### What is required
Using the listing below, select the lines with the word "following" and copy them.

.....

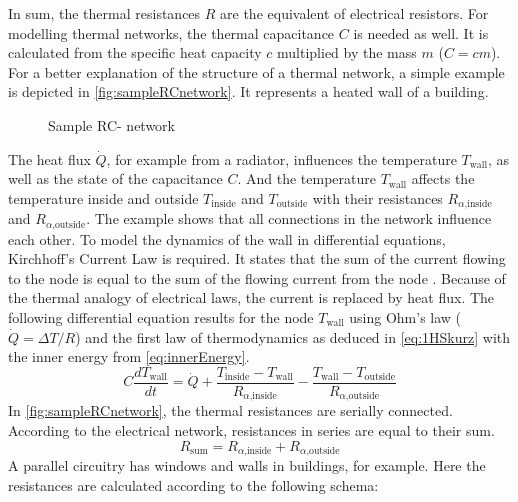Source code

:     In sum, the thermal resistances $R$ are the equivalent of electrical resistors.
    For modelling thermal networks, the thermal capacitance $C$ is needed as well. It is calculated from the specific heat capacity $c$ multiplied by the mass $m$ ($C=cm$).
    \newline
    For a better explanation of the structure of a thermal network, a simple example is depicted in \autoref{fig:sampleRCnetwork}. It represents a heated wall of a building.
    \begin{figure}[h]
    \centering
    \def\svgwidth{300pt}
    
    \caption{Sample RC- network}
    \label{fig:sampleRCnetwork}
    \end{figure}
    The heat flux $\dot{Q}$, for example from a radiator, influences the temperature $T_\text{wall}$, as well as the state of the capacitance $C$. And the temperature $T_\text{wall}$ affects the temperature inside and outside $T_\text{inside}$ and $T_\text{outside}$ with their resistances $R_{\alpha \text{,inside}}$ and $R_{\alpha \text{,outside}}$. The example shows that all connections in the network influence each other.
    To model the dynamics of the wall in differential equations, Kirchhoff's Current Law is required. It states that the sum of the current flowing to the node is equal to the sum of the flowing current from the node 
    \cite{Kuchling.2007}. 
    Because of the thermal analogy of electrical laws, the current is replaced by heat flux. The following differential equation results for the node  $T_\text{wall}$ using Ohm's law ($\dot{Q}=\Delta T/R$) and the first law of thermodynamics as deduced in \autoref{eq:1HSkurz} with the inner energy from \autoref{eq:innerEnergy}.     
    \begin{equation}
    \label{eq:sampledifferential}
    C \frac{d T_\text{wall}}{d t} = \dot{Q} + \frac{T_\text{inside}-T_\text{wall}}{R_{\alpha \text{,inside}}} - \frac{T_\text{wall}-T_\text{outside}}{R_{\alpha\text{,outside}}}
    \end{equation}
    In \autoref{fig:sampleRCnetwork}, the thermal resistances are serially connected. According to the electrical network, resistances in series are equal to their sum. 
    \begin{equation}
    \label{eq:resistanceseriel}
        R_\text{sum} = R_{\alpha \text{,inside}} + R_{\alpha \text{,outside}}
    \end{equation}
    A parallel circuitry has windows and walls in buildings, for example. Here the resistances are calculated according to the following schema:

.....

### Solution below
    Because of the thermal analogy of electrical laws, the current is replaced by heat flux. The following differential equation results for the node  $T_\text{wall}$ using Ohm's law ($\dot{Q}=\Delta T/R$) and the first law of thermodynamics as deduced in \autoref{eq:1HSkurz} with the inner energy from \autoref{eq:innerEnergy}.     
    A parallel circuitry has windows and walls in buildings, for example. Here the resistances are calculated according to the following schema:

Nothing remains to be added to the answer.